El mundo parecía lejos aún de su fin cuando Ilda se apersonó por primera vez en él. Corría 1911 y era ella la primogénita de una familia que enteraría seis descendientes (el más famoso de los cuales ocupó la jefatura de Carabineros en Ancud). Quien por su cuenta alcanzaría a retratar el apocalipsis sin valerse de dinásticos jovencitos de soap opera ni de villanos solemnes que declaman sus planes como poetas chilenos, quiso consolidar su interés por las letras, máxime si estas hablaban de agonías y hecatombes, estudiando periodismo en la Universidad de Concepción. Según testimoniase más tarde un artículo de prensa, aparecido coincidentemente en la revista institucional de las Fuerzas de Orden, tales deseos contrariaban las ideas del padre -que la quería profesora-, y en especial los de la universidad mencionada, que no consideraba todavía a la profesión periodística entre su oferta de carreras. La joven Cádiz Ávila se atuvo en cambio a lo disponible: pedagogía en inglés, en Santiago, y aunque su tesis sobre Cleopatra and Shakespeare no terminó de persuadir a una comisión integrada entre otros por el ilustre doctor Yolando Pino Saavedra, eso tampoco restó impulso a la literata ni menos fue óbice para el desarrollo de su sorprendente inclinación catastrofista. Atesorada en los subterráneos de la Biblioteca de Humanidades del Campus Juan Gómez Millas, y mecanografiada hasta el mismo confín de sus hoy resquebrajados folios, aquella tesis sería además la única publicación en que su nombre de pila lució la letra hache antepuesta, a contar de entonces más muda que nunca.
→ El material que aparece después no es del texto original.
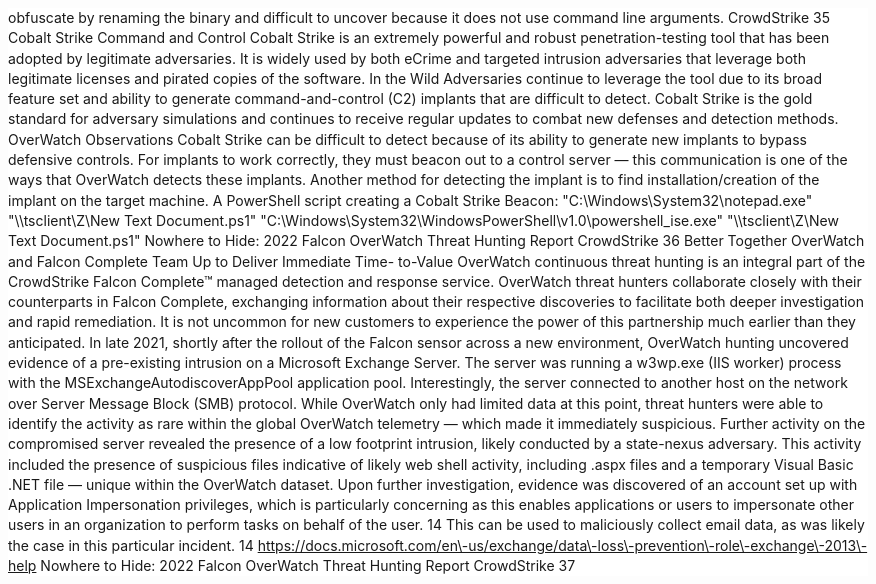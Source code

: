 obfuscate by renaming the binary and difficult to uncover because it does not use command line arguments. 
CrowdStrike
35
Cobalt Strike
Command and Control
Cobalt Strike is an extremely powerful and robust penetration\-testing tool that has been adopted by legitimate adversaries. It is 
widely used by both eCrime and targeted intrusion adversaries that leverage both legitimate licenses and pirated copies of the 
software. 
In the Wild
Adversaries continue to leverage the tool due to its broad feature set and ability to generate command\-and\-control (C2\) implants 
that are difficult to detect. Cobalt Strike is the gold standard for adversary simulations and continues to receive regular updates to 
combat new defenses and detection methods. 
OverWatch Observations
Cobalt Strike can be difficult to detect because of its ability to generate new implants to bypass defensive controls. For implants 
to work correctly, they must beacon out to a control server — this communication is one of the ways that OverWatch detects 
these implants. Another method for detecting the implant is to find installation/creation of the implant on the target machine. 
A PowerShell script creating a Cobalt Strike Beacon:
"C:\\Windows\\System32\\notepad.exe" "\\\\tsclient\\Z\\New Text Document.ps1"
"C:\\Windows\\System32\\WindowsPowerShell\\v1\.0\\powershell\_ise.exe" "\\\\tsclient\\Z\\New Text 
Document.ps1"
Nowhere to Hide: 2022 Falcon OverWatch Threat Hunting Report
CrowdStrike
36
Better Together
OverWatch and Falcon 
Complete Team Up to 
Deliver Immediate Time\-
to\-Value 
OverWatch continuous threat hunting is an integral part of the CrowdStrike Falcon 
Complete™ managed detection and response service. OverWatch threat hunters 
collaborate closely with their counterparts in Falcon Complete, exchanging information 
about their respective discoveries to facilitate both deeper investigation and rapid 
remediation. It is not uncommon for new customers to experience the power of this 
partnership much earlier than they anticipated.
In late 2021, shortly after the rollout of the Falcon sensor across a new environment, 
OverWatch hunting uncovered evidence of a pre\-existing intrusion on a Microsoft 
Exchange Server. The server was running a w3wp.exe (IIS worker) process with 
the MSExchangeAutodiscoverAppPool application pool. Interestingly, the server 
connected to another host on the network over Server Message Block (SMB) 
protocol. While OverWatch only had limited data at this point, threat hunters were 
able to identify the activity as rare within the global OverWatch telemetry — which 
made it immediately suspicious.
Further activity on the compromised server revealed the presence of a low footprint 
intrusion, likely conducted by a state\-nexus adversary. This activity included the presence 
of suspicious files indicative of likely web shell activity, including .aspx files and a temporary 
Visual Basic .NET file — unique within the OverWatch dataset. Upon further investigation, 
evidence was discovered of an account set up with Application Impersonation privileges, 
which is particularly concerning as this enables applications or users to impersonate 
other users in an organization to perform tasks on behalf of the user.
14 This can be used to 
maliciously collect email data, as was likely the case in this particular incident.
14 
 https://docs.microsoft.com/en\-us/exchange/data\-loss\-prevention\-role\-exchange\-2013\-help 
Nowhere to Hide: 2022 Falcon OverWatch Threat Hunting Report
CrowdStrike
37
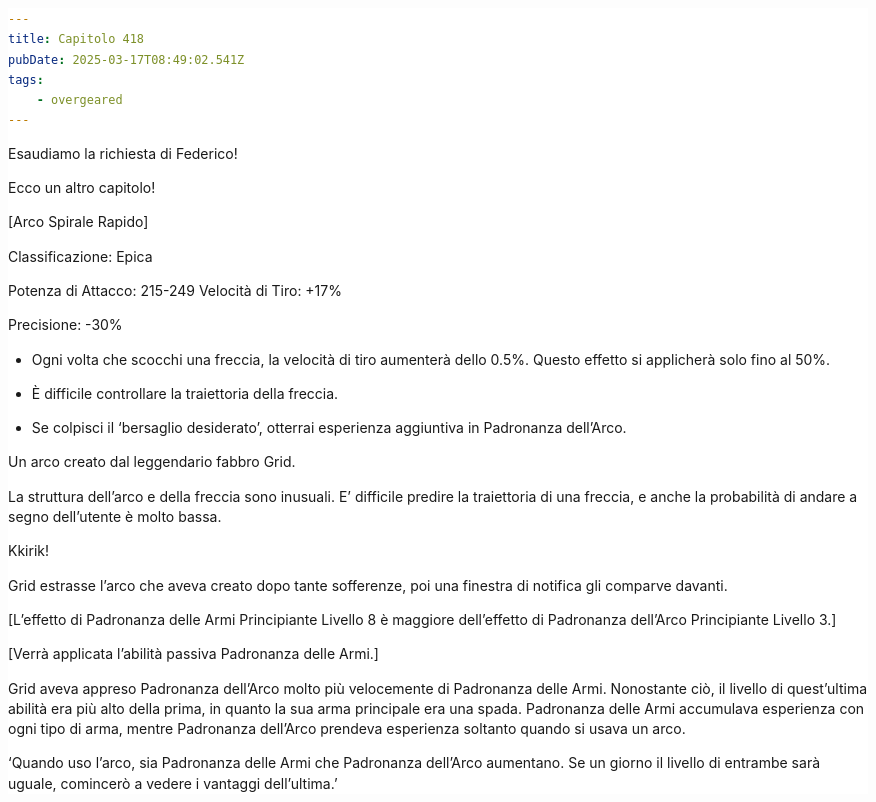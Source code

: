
 ```yaml
---
title: Capitolo 418
pubDate: 2025-03-17T08:49:02.541Z
tags:
    - overgeared
---
```



Esaudiamo la richiesta di Federico!


Ecco un altro capitolo!


[Arco Spirale Rapido]


Classificazione: Epica


Potenza di Attacco: 215-249      Velocità di Tiro: +17%


Precisione: -30%


* Ogni volta che scocchi una freccia, la velocità di tiro aumenterà dello 0.5%. Questo effetto si applicherà solo fino al 50%.


* È difficile controllare la traiettoria della freccia.


* Se colpisci il ‘bersaglio desiderato’, otterrai esperienza aggiuntiva in Padronanza dell’Arco.


Un arco creato dal leggendario fabbro Grid.


La struttura dell’arco e della freccia sono inusuali. E’ difficile predire la traiettoria di una freccia, e anche la probabilità di andare a segno dell’utente è molto bassa.


Kkirik!


Grid estrasse l’arco che aveva creato dopo tante sofferenze, poi una finestra di notifica gli comparve davanti.


[L’effetto di Padronanza delle Armi Principiante Livello 8 è maggiore dell’effetto di Padronanza dell’Arco Principiante Livello 3.]


[Verrà applicata l’abilità passiva Padronanza delle Armi.]


Grid aveva appreso Padronanza dell’Arco molto più velocemente di Padronanza delle Armi. Nonostante ciò, il livello di quest’ultima abilità era più alto della prima, in quanto la sua arma principale era una spada. Padronanza delle Armi accumulava esperienza con ogni tipo di arma, mentre Padronanza dell’Arco prendeva esperienza soltanto quando si usava un arco.


‘Quando uso l’arco, sia Padronanza delle Armi che Padronanza dell’Arco aumentano. Se un giorno il livello di entrambe sarà uguale, comincerò a vedere i vantaggi dell’ultima.’
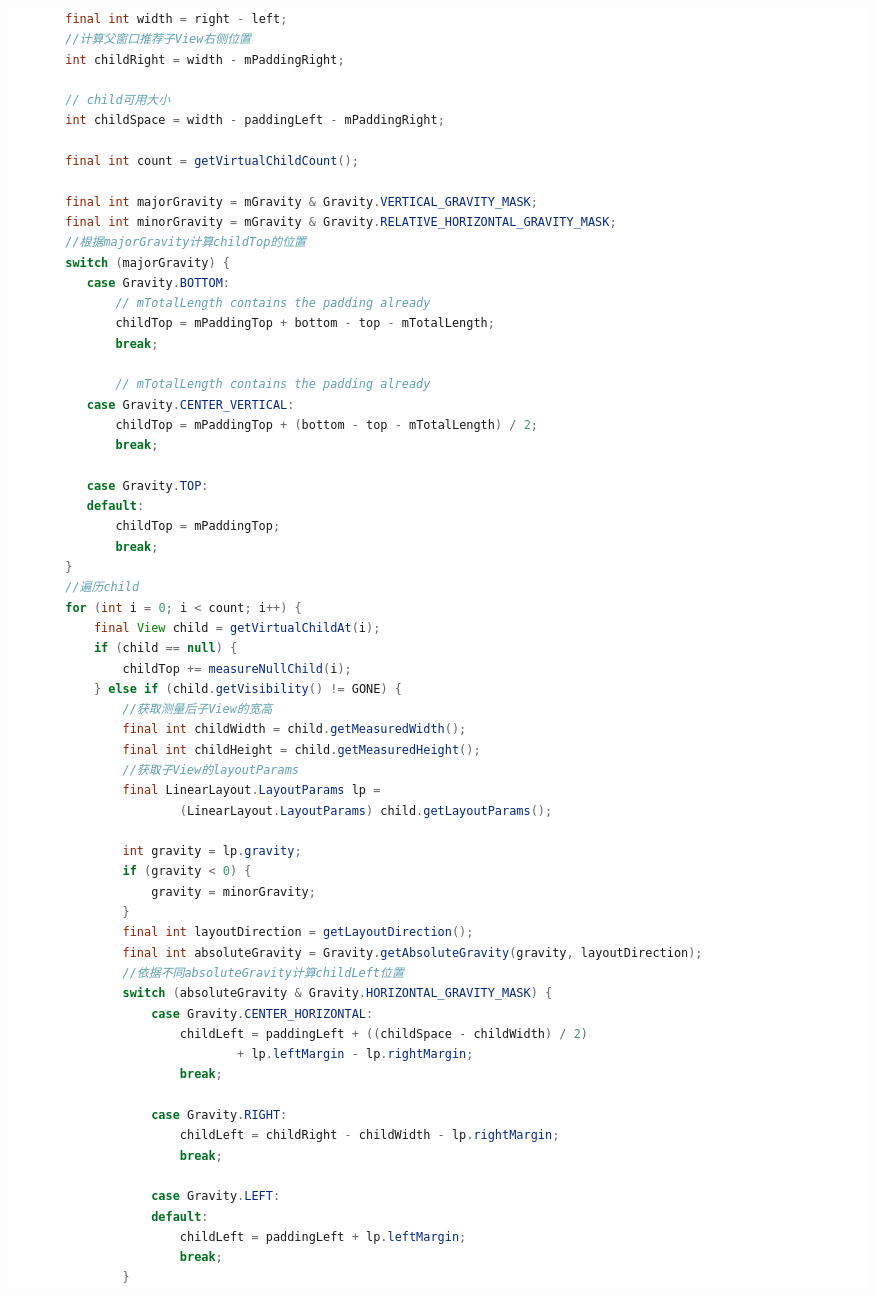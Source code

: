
 ```java
        final int width = right - left;
		//计算父窗口推荐子View右侧位置
        int childRight = width - mPaddingRight;
        
        // child可用大小
        int childSpace = width - paddingLeft - mPaddingRight;
        
        final int count = getVirtualChildCount();

        final int majorGravity = mGravity & Gravity.VERTICAL_GRAVITY_MASK;
        final int minorGravity = mGravity & Gravity.RELATIVE_HORIZONTAL_GRAVITY_MASK;
		//根据majorGravity计算childTop的位置
        switch (majorGravity) {
           case Gravity.BOTTOM:
               // mTotalLength contains the padding already
               childTop = mPaddingTop + bottom - top - mTotalLength;
               break;

               // mTotalLength contains the padding already
           case Gravity.CENTER_VERTICAL:
               childTop = mPaddingTop + (bottom - top - mTotalLength) / 2;
               break;

           case Gravity.TOP:
           default:
               childTop = mPaddingTop;
               break;
        }
		//遍历child
        for (int i = 0; i < count; i++) {
            final View child = getVirtualChildAt(i);
            if (child == null) {
                childTop += measureNullChild(i);
            } else if (child.getVisibility() != GONE) {
				//获取测量后子View的宽高
                final int childWidth = child.getMeasuredWidth();
                final int childHeight = child.getMeasuredHeight();
                //获取子View的layoutParams
                final LinearLayout.LayoutParams lp =
                        (LinearLayout.LayoutParams) child.getLayoutParams();
                
                int gravity = lp.gravity;
                if (gravity < 0) {
                    gravity = minorGravity;
                }
                final int layoutDirection = getLayoutDirection();
                final int absoluteGravity = Gravity.getAbsoluteGravity(gravity, layoutDirection);
				//依据不同absoluteGravity计算childLeft位置
                switch (absoluteGravity & Gravity.HORIZONTAL_GRAVITY_MASK) {
                    case Gravity.CENTER_HORIZONTAL:
                        childLeft = paddingLeft + ((childSpace - childWidth) / 2)
                                + lp.leftMargin - lp.rightMargin;
                        break;

                    case Gravity.RIGHT:
                        childLeft = childRight - childWidth - lp.rightMargin;
                        break;

                    case Gravity.LEFT:
                    default:
                        childLeft = paddingLeft + lp.leftMargin;
                        break;
                }
```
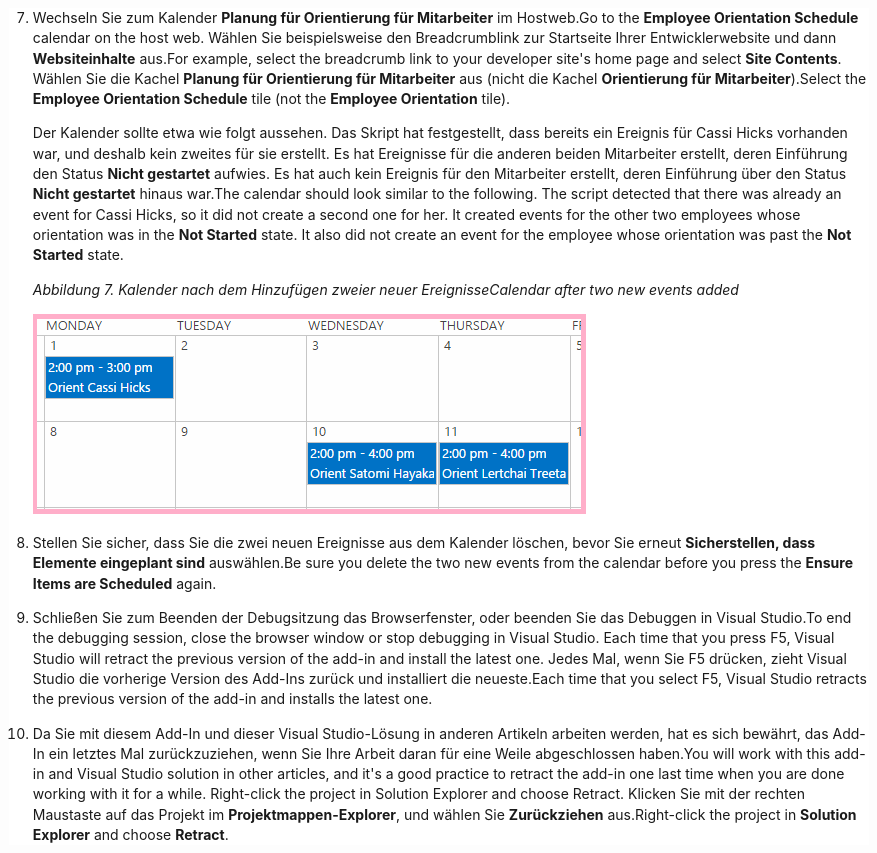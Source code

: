 7. <span data-ttu-id="9f386-226">Wechseln Sie zum Kalender **Planung für Orientierung für Mitarbeiter** im Hostweb.</span><span class="sxs-lookup"><span data-stu-id="9f386-226">Go to the **Employee Orientation Schedule** calendar on the host web.</span></span> <span data-ttu-id="9f386-227">Wählen Sie beispielsweise den Breadcrumblink zur Startseite Ihrer Entwicklerwebsite und dann **Websiteinhalte** aus.</span><span class="sxs-lookup"><span data-stu-id="9f386-227">For example, select the breadcrumb link to your developer site's home page and select **Site Contents**.</span></span> <span data-ttu-id="9f386-228">Wählen Sie die Kachel **Planung für Orientierung für Mitarbeiter** aus (nicht die Kachel **Orientierung für Mitarbeiter**).</span><span class="sxs-lookup"><span data-stu-id="9f386-228">Select the **Employee Orientation Schedule** tile (not the **Employee Orientation** tile).</span></span>

   <span data-ttu-id="9f386-p127">Der Kalender sollte etwa wie folgt aussehen. Das Skript hat festgestellt, dass bereits ein Ereignis für Cassi Hicks vorhanden war, und deshalb kein zweites für sie erstellt. Es hat Ereignisse für die anderen beiden Mitarbeiter erstellt, deren Einführung den Status **Nicht gestartet** aufwies. Es hat auch kein Ereignis für den Mitarbeiter erstellt, deren Einführung über den Status **Nicht gestartet** hinaus war.</span><span class="sxs-lookup"><span data-stu-id="9f386-p127">The calendar should look similar to the following. The script detected that there was already an event for Cassi Hicks, so it did not create a second one for her. It created events for the other two employees whose orientation was in the **Not Started** state. It also did not create an event for the employee whose orientation was past the **Not Started** state.</span></span>

   <span data-ttu-id="9f386-233">*Abbildung 7. Kalender nach dem Hinzufügen zweier neuer Ereignisse*</span><span class="sxs-lookup"><span data-stu-id="9f386-233">*Calendar after two new events added*</span></span>

   ![Kalender „Einführung für Mitarbeiter“, dem neue Ereignisse für die Einführung von zwei Mitarbeitern am 10. und 11. des Monats hinzugefügt wurden](../images/f8037509-4bf1-4c69-a673-ee6fe0f0dcb7.PNG)

8. <span data-ttu-id="9f386-235">Stellen Sie sicher, dass Sie die zwei neuen Ereignisse aus dem Kalender löschen, bevor Sie erneut **Sicherstellen, dass Elemente eingeplant sind** auswählen.</span><span class="sxs-lookup"><span data-stu-id="9f386-235">Be sure you delete the two new events from the calendar before you press the  **Ensure Items are Scheduled** again.</span></span>

9. <span data-ttu-id="9f386-236">Schließen Sie zum Beenden der Debugsitzung das Browserfenster, oder beenden Sie das Debuggen in Visual Studio.</span><span class="sxs-lookup"><span data-stu-id="9f386-236">To end the debugging session, close the browser window or stop debugging in Visual Studio. Each time that you press F5, Visual Studio will retract the previous version of the add-in and install the latest one.</span></span> <span data-ttu-id="9f386-237">Jedes Mal, wenn Sie F5 drücken, zieht Visual Studio die vorherige Version des Add-Ins zurück und installiert die neueste.</span><span class="sxs-lookup"><span data-stu-id="9f386-237">Each time that you select F5, Visual Studio retracts the previous version of the add-in and installs the latest one.</span></span>

10. <span data-ttu-id="9f386-238">Da Sie mit diesem Add-In und dieser Visual Studio-Lösung in anderen Artikeln arbeiten werden, hat es sich bewährt, das Add-In ein letztes Mal zurückzuziehen, wenn Sie Ihre Arbeit daran für eine Weile abgeschlossen haben.</span><span class="sxs-lookup"><span data-stu-id="9f386-238">You will work with this add-in and Visual Studio solution in other articles, and it's a good practice to retract the add-in one last time when you are done working with it for a while. Right-click the project in  Solution Explorer and choose Retract.</span></span> <span data-ttu-id="9f386-239">Klicken Sie mit der rechten Maustaste auf das Projekt im **Projektmappen-Explorer**, und wählen Sie **Zurückziehen** aus.</span><span class="sxs-lookup"><span data-stu-id="9f386-239">Right-click the project in  **Solution Explorer** and choose **Retract**.</span></span>

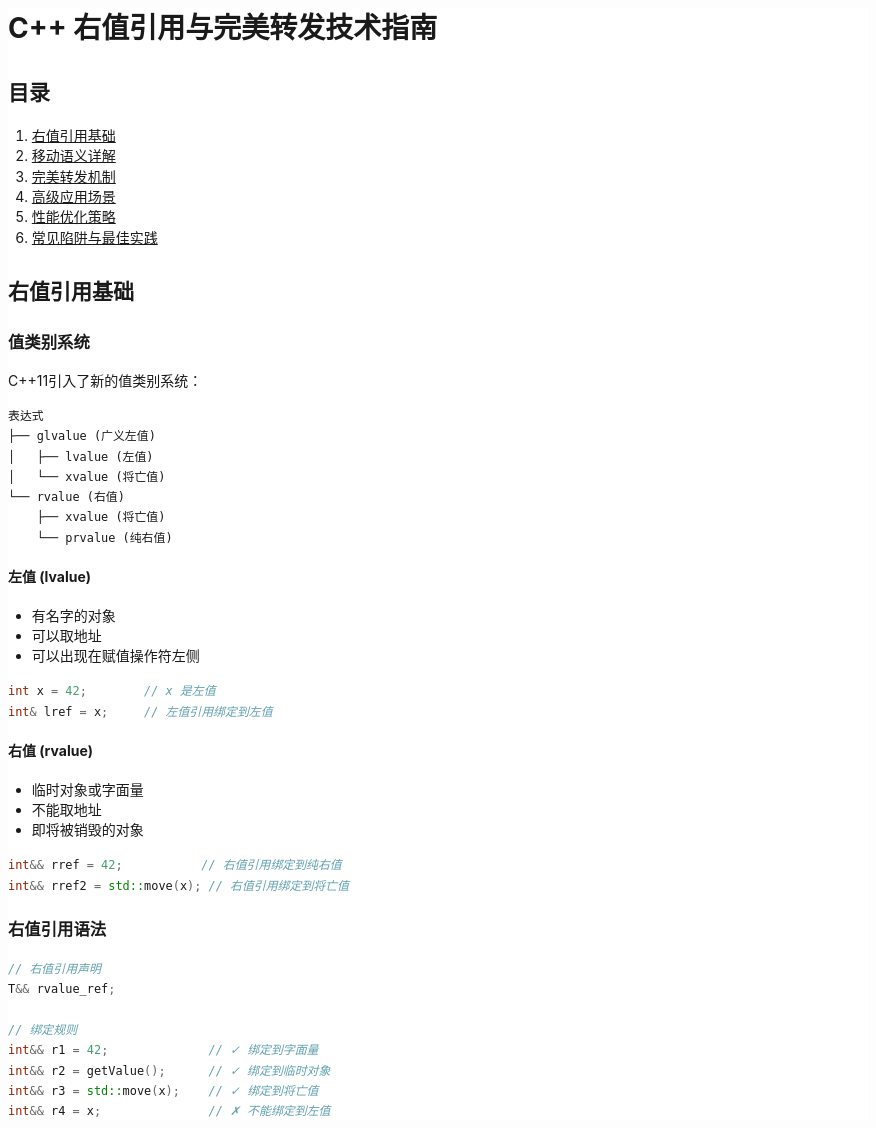 # C++ 右值引用与完美转发技术指南

## 目录
1. [右值引用基础](#右值引用基础)
2. [移动语义详解](#移动语义详解)
3. [完美转发机制](#完美转发机制)
4. [高级应用场景](#高级应用场景)
5. [性能优化策略](#性能优化策略)
6. [常见陷阱与最佳实践](#常见陷阱与最佳实践)

## 右值引用基础

### 值类别系统

C++11引入了新的值类别系统：

```
表达式
├── glvalue (广义左值)
│   ├── lvalue (左值)
│   └── xvalue (将亡值)
└── rvalue (右值)
    ├── xvalue (将亡值)
    └── prvalue (纯右值)
```

#### 左值 (lvalue)
- 有名字的对象
- 可以取地址
- 可以出现在赋值操作符左侧

```cpp
int x = 42;        // x 是左值
int& lref = x;     // 左值引用绑定到左值
```

#### 右值 (rvalue)
- 临时对象或字面量
- 不能取地址
- 即将被销毁的对象

```cpp
int&& rref = 42;           // 右值引用绑定到纯右值
int&& rref2 = std::move(x); // 右值引用绑定到将亡值
```

### 右值引用语法

```cpp
// 右值引用声明
T&& rvalue_ref;

// 绑定规则
int&& r1 = 42;              // ✓ 绑定到字面量
int&& r2 = getValue();      // ✓ 绑定到临时对象
int&& r3 = std::move(x);    // ✓ 绑定到将亡值
int&& r4 = x;               // ✗ 不能绑定到左值
```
En 1969, año del gran pisotón sobre la Luna, Ilda consiguió narrar la destrucción de Chile y de las restantes naciones del orbe. Presenció el desastre, dio cuenta de sus causas y comprobó que sus coterráneos caían allí en un tipo de autorreferencia chovinista que se creía privativa de Nueva York, Washington D.C. o California. Lo contó todo con gracia irredargüible y, a continuación, ya sin patria y sin planeta, a merced de colegas miserables o caníbales, pudo arreglárselas para seguir viviendo y escribiendo. Al paso que viajaba por entornos a las claras postapocalípticos, como Machu Picchu, Jordania, los alcázares de España, el Taj Mahal e Hiroshima, perseveró en algunos de los leitmotivs que la rondaban desde que comenzó a enviar colaboraciones para Margarita. A dicho semanario, con frecuencia auspiciado por empresas de mortadela alemana, tónicos para la lactancia, sandalias estilo Quo Vadis y otras carnadas presuntamente destinadas al adoctrinamiento de la mujer, Ilda fue aportando con poemas y relatos en los que revelaba una siempre visionaria comprensión de las jerarquías masculino-femeninas. “Seis cartas”, por ejemplo, el relato que coló en el número 972, ahondaba en la desdicha de un par de hermanas -demasiado estricta, la mayor; “locuela” y “tontuela”, la más chica- que se repartían los afectos de un solo macho. Lo de veras asombroso era que la culpa no recaía ahora en ninguno de los personajes, pues si había un auténtico malo de la película, este era nada menos que el amor, el amor en abstracto, más bien las formas fatales con que el amor disciplinaba los cuerpos y los arreaba hacia el matrimonio, el donjuanismo, la maternidad y, desde luego, la compra compulsiva de sandalias. Tanto “Seis cartas” como el centenar de textos que Cádiz publicó con anterioridad al fin de los tiempos, llevaron el enfático seudónimo de “Dolores Espina”. Mientras el apellido constituía por cierto un homenaje a la polígrafa española Concha Espina (cuya estancia en Valparaíso habría de conmemorarse con una placa en la calle Yungay), el nombre obedecía a razones más oscuras. Como sugiriera María Teresa Budge, por años mandamás de Margarita, “Dolores” no estaba muy lejos de representar lo que su colaboradora —adicta a lo desconocido, lo ultraterreno y lo extraterrestre— había sido y no dejaría de ser nunca en el fondo turbulento de su alma.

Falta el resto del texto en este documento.